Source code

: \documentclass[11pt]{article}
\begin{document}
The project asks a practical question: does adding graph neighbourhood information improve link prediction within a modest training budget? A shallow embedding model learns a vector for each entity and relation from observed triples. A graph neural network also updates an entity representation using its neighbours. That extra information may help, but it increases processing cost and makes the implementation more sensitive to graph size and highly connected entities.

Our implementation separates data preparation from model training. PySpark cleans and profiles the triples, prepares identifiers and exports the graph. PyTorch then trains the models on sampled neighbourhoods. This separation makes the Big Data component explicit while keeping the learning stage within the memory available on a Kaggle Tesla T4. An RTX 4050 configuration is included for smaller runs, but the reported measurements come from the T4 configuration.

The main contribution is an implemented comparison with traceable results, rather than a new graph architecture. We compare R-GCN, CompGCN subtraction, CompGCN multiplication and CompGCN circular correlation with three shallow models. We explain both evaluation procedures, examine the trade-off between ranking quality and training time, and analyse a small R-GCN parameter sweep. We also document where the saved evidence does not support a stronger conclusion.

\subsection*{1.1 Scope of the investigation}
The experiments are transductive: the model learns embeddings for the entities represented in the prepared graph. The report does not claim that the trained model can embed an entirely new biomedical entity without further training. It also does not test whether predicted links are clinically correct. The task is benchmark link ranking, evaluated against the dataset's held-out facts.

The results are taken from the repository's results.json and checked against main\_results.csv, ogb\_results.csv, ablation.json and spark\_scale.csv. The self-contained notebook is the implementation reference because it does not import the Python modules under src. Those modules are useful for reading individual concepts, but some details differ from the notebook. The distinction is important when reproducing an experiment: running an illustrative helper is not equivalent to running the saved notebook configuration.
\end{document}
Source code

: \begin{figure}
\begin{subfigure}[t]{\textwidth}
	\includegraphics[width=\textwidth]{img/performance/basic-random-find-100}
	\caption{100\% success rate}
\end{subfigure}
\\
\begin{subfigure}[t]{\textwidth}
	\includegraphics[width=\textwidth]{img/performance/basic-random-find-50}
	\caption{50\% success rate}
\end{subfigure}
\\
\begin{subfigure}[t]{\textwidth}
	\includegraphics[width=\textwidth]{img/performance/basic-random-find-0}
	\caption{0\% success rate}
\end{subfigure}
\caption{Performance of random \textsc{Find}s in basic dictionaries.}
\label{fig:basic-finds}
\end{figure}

### Problem to solve:
Wherever the word "basic" turns up in a line of the listing, that line counts; report the total as a lone number.

### Written reply:
5